▸ Given records
#####
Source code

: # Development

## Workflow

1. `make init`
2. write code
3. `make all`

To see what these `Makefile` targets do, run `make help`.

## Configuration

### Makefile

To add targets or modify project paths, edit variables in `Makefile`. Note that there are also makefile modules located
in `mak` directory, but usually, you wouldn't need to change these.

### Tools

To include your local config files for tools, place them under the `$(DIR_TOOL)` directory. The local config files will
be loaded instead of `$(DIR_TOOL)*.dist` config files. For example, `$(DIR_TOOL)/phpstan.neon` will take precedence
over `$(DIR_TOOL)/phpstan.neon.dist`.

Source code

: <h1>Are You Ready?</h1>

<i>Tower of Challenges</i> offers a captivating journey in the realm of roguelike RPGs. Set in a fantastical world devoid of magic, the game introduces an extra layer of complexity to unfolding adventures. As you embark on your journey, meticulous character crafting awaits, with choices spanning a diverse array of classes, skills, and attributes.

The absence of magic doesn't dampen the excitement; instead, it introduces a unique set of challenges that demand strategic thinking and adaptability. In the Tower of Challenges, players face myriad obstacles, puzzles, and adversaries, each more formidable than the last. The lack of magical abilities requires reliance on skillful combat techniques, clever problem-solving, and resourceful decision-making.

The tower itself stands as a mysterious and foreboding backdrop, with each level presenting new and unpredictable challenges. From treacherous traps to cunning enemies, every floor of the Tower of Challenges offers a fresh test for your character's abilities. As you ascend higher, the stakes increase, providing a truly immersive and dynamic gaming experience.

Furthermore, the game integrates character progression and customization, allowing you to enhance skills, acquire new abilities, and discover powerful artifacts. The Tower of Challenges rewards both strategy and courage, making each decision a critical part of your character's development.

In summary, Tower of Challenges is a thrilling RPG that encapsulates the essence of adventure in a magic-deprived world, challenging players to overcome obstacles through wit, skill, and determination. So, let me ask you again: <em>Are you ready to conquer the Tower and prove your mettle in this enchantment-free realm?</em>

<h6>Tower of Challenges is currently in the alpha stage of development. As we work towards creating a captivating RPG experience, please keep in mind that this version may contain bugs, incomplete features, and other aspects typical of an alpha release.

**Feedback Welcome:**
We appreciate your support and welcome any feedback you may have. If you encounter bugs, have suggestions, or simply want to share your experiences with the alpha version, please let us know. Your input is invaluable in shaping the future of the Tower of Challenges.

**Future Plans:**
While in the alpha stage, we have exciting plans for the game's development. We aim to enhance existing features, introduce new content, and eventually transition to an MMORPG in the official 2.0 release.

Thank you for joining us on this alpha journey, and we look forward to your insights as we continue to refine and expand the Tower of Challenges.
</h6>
#####
▸ Your goal
Would you reproduce the entire listing, keeping every line as it is?

▸ Exercise result
Source code

: # Development

## Workflow

1. `make init`
2. write code
3. `make all`

To see what these `Makefile` targets do, run `make help`.

## Configuration

### Makefile

To add targets or modify project paths, edit variables in `Makefile`. Note that there are also makefile modules located
in `mak` directory, but usually, you wouldn't need to change these.

### Tools

To include your local config files for tools, place them under the `$(DIR_TOOL)` directory. The local config files will
be loaded instead of `$(DIR_TOOL)*.dist` config files. For example, `$(DIR_TOOL)/phpstan.neon` will take precedence
over `$(DIR_TOOL)/phpstan.neon.dist`.

Source code

: <h1>Are You Ready?</h1>

<i>Tower of Challenges</i> offers a captivating journey in the realm of roguelike RPGs. Set in a fantastical world devoid of magic, the game introduces an extra layer of complexity to unfolding adventures. As you embark on your journey, meticulous character crafting awaits, with choices spanning a diverse array of classes, skills, and attributes.

The absence of magic doesn't dampen the excitement; instead, it introduces a unique set of challenges that demand strategic thinking and adaptability. In the Tower of Challenges, players face myriad obstacles, puzzles, and adversaries, each more formidable than the last. The lack of magical abilities requires reliance on skillful combat techniques, clever problem-solving, and resourceful decision-making.

The tower itself stands as a mysterious and foreboding backdrop, with each level presenting new and unpredictable challenges. From treacherous traps to cunning enemies, every floor of the Tower of Challenges offers a fresh test for your character's abilities. As you ascend higher, the stakes increase, providing a truly immersive and dynamic gaming experience.

Furthermore, the game integrates character progression and customization, allowing you to enhance skills, acquire new abilities, and discover powerful artifacts. The Tower of Challenges rewards both strategy and courage, making each decision a critical part of your character's development.

In summary, Tower of Challenges is a thrilling RPG that encapsulates the essence of adventure in a magic-deprived world, challenging players to overcome obstacles through wit, skill, and determination. So, let me ask you again: <em>Are you ready to conquer the Tower and prove your mettle in this enchantment-free realm?</em>

<h6>Tower of Challenges is currently in the alpha stage of development. As we work towards creating a captivating RPG experience, please keep in mind that this version may contain bugs, incomplete features, and other aspects typical of an alpha release.

**Feedback Welcome:**
We appreciate your support and welcome any feedback you may have. If you encounter bugs, have suggestions, or simply want to share your experiences with the alpha version, please let us know. Your input is invaluable in shaping the future of the Tower of Challenges.

**Future Plans:**
While in the alpha stage, we have exciting plans for the game's development. We aim to enhance existing features, introduce new content, and eventually transition to an MMORPG in the official 2.0 release.

Thank you for joining us on this alpha journey, and we look forward to your insights as we continue to refine and expand the Tower of Challenges.
</h6>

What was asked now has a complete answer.